---------- Data for this exercise ----------

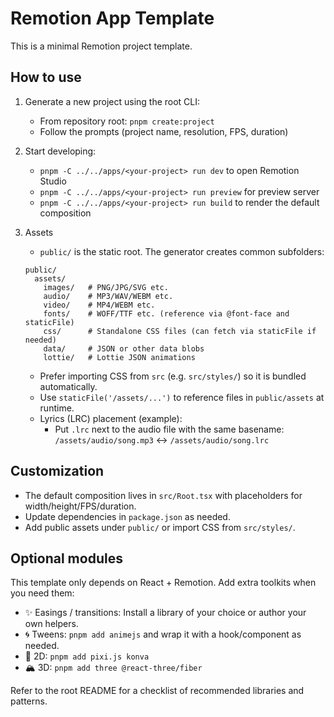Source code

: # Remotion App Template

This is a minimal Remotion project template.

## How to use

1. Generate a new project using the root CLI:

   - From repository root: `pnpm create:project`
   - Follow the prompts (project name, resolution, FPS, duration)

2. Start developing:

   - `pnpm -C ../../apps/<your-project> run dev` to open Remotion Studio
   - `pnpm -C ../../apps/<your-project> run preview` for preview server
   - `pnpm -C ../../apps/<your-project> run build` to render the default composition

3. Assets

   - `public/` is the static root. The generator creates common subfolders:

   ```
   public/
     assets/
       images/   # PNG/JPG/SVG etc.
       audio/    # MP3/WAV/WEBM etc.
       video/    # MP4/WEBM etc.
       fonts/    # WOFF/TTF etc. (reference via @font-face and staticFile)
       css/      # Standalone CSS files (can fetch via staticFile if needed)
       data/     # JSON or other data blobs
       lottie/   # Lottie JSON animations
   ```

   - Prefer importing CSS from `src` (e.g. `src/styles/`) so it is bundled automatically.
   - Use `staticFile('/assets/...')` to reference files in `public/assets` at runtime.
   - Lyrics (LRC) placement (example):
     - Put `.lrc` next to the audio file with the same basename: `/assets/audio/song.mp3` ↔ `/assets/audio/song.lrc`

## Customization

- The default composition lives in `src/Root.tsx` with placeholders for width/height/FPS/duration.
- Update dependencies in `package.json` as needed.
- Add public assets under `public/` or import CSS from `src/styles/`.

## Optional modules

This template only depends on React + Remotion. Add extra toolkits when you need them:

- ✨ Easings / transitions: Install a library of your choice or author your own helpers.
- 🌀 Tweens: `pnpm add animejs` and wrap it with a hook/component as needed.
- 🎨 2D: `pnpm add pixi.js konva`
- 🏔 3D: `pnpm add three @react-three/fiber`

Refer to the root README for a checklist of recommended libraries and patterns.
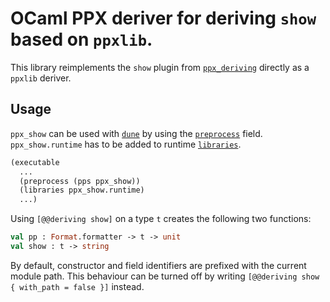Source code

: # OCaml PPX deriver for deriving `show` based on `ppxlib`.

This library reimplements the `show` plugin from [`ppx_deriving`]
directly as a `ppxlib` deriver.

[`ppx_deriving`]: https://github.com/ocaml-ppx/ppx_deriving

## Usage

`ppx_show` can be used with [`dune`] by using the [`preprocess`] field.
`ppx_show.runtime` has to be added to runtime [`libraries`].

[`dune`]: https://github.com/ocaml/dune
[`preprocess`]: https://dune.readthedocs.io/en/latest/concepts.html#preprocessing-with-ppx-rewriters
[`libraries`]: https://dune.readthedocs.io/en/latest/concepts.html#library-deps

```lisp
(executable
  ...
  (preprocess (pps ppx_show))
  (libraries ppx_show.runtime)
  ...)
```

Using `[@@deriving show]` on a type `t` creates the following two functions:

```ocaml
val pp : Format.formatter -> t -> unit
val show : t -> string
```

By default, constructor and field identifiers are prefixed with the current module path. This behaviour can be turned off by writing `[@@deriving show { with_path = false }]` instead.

----------

» Required action
Where does the word "apps" appear in the records above? Return every line that holds it.

» Task solution
   - `pnpm -C ../../apps/<your-project> run dev` to open Remotion Studio
   - `pnpm -C ../../apps/<your-project> run preview` for preview server
   - `pnpm -C ../../apps/<your-project> run build` to render the default composition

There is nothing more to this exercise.